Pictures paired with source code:
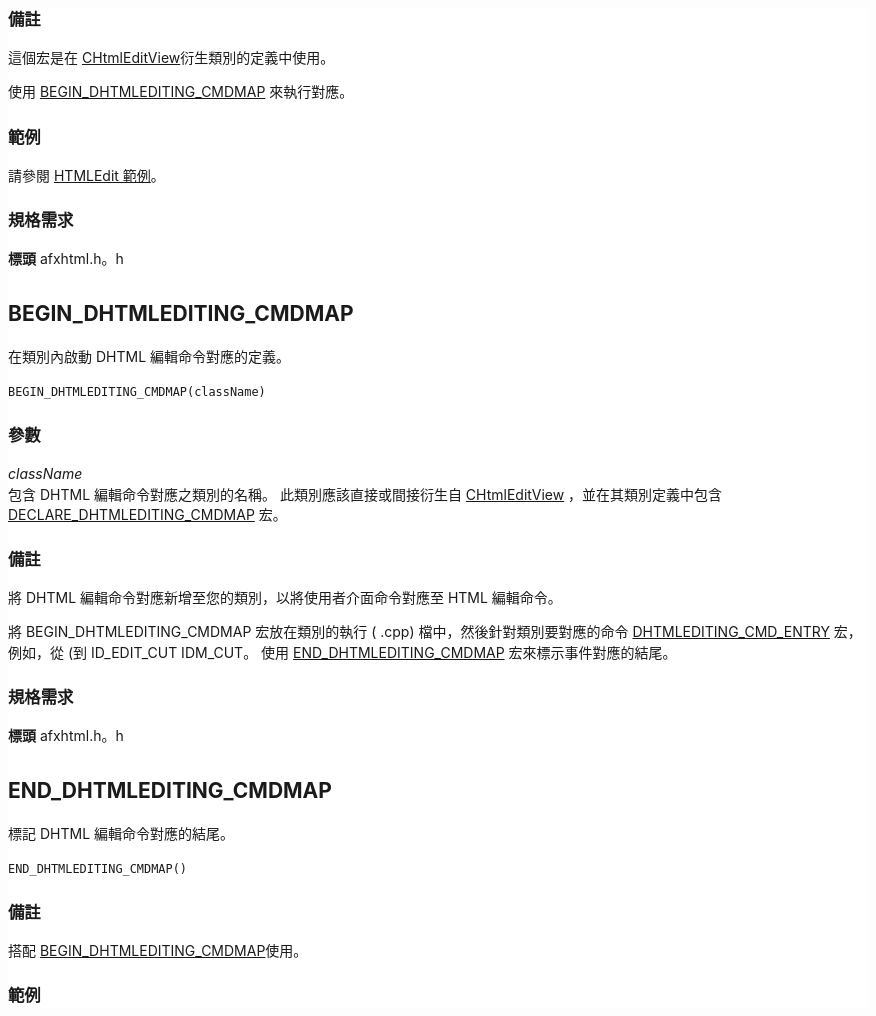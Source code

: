 ### <a name="remarks"></a>備註

這個宏是在 [CHtmlEditView](../../mfc/reference/chtmleditview-class.md)衍生類別的定義中使用。

使用 [BEGIN_DHTMLEDITING_CMDMAP](#begin_dhtmlediting_cmdmap) 來執行對應。

### <a name="example"></a>範例

請參閱 [HTMLEdit 範例](../../overview/visual-cpp-samples.md)。

### <a name="requirements"></a>規格需求

  **標頭** afxhtml.h。h

## <a name="begin_dhtmlediting_cmdmap"></a><a name="begin_dhtmlediting_cmdmap"></a> BEGIN_DHTMLEDITING_CMDMAP

在類別內啟動 DHTML 編輯命令對應的定義。

```
BEGIN_DHTMLEDITING_CMDMAP(className)
```

### <a name="parameters"></a>參數

*className*<br/>
包含 DHTML 編輯命令對應之類別的名稱。 此類別應該直接或間接衍生自 [CHtmlEditView](../../mfc/reference/chtmleditview-class.md) ，並在其類別定義中包含 [DECLARE_DHTMLEDITING_CMDMAP](#declare_dhtmlediting_cmdmap) 宏。

### <a name="remarks"></a>備註

將 DHTML 編輯命令對應新增至您的類別，以將使用者介面命令對應至 HTML 編輯命令。

將 BEGIN_DHTMLEDITING_CMDMAP 宏放在類別的執行 ( .cpp) 檔中，然後針對類別要對應的命令 [DHTMLEDITING_CMD_ENTRY](#dhtmlediting_cmd_entry) 宏，例如，從 (到 ID_EDIT_CUT IDM_CUT。 使用 [END_DHTMLEDITING_CMDMAP](#end_dhtmlediting_cmdmap) 宏來標示事件對應的結尾。

### <a name="requirements"></a>規格需求

  **標頭** afxhtml.h。h

## <a name="end_dhtmlediting_cmdmap"></a><a name="end_dhtmlediting_cmdmap"></a> END_DHTMLEDITING_CMDMAP

標記 DHTML 編輯命令對應的結尾。

```
END_DHTMLEDITING_CMDMAP()
```

### <a name="remarks"></a>備註

搭配 [BEGIN_DHTMLEDITING_CMDMAP](#begin_dhtmlediting_cmdmap)使用。

### <a name="example"></a>範例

TASK DIRECTIONS: Give the entries above again in full and exactly, but not the pictures.

PROBLEM SOLUTION:
Source code

: ### <a name="remarks"></a>備註

這個宏是在 [CHtmlEditView](../../mfc/reference/chtmleditview-class.md)衍生類別的定義中使用。

使用 [BEGIN_DHTMLEDITING_CMDMAP](#begin_dhtmlediting_cmdmap) 來執行對應。

### <a name="example"></a>範例

請參閱 [HTMLEdit 範例](../../overview/visual-cpp-samples.md)。

### <a name="requirements"></a>規格需求

  **標頭** afxhtml.h。h

## <a name="begin_dhtmlediting_cmdmap"></a><a name="begin_dhtmlediting_cmdmap"></a> BEGIN_DHTMLEDITING_CMDMAP

在類別內啟動 DHTML 編輯命令對應的定義。

```
BEGIN_DHTMLEDITING_CMDMAP(className)
```

### <a name="parameters"></a>參數

*className*<br/>
包含 DHTML 編輯命令對應之類別的名稱。 此類別應該直接或間接衍生自 [CHtmlEditView](../../mfc/reference/chtmleditview-class.md) ，並在其類別定義中包含 [DECLARE_DHTMLEDITING_CMDMAP](#declare_dhtmlediting_cmdmap) 宏。

### <a name="remarks"></a>備註

將 DHTML 編輯命令對應新增至您的類別，以將使用者介面命令對應至 HTML 編輯命令。

將 BEGIN_DHTMLEDITING_CMDMAP 宏放在類別的執行 ( .cpp) 檔中，然後針對類別要對應的命令 [DHTMLEDITING_CMD_ENTRY](#dhtmlediting_cmd_entry) 宏，例如，從 (到 ID_EDIT_CUT IDM_CUT。 使用 [END_DHTMLEDITING_CMDMAP](#end_dhtmlediting_cmdmap) 宏來標示事件對應的結尾。

### <a name="requirements"></a>規格需求

  **標頭** afxhtml.h。h

## <a name="end_dhtmlediting_cmdmap"></a><a name="end_dhtmlediting_cmdmap"></a> END_DHTMLEDITING_CMDMAP

標記 DHTML 編輯命令對應的結尾。

```
END_DHTMLEDITING_CMDMAP()
```

### <a name="remarks"></a>備註

搭配 [BEGIN_DHTMLEDITING_CMDMAP](#begin_dhtmlediting_cmdmap)使用。

### <a name="example"></a>範例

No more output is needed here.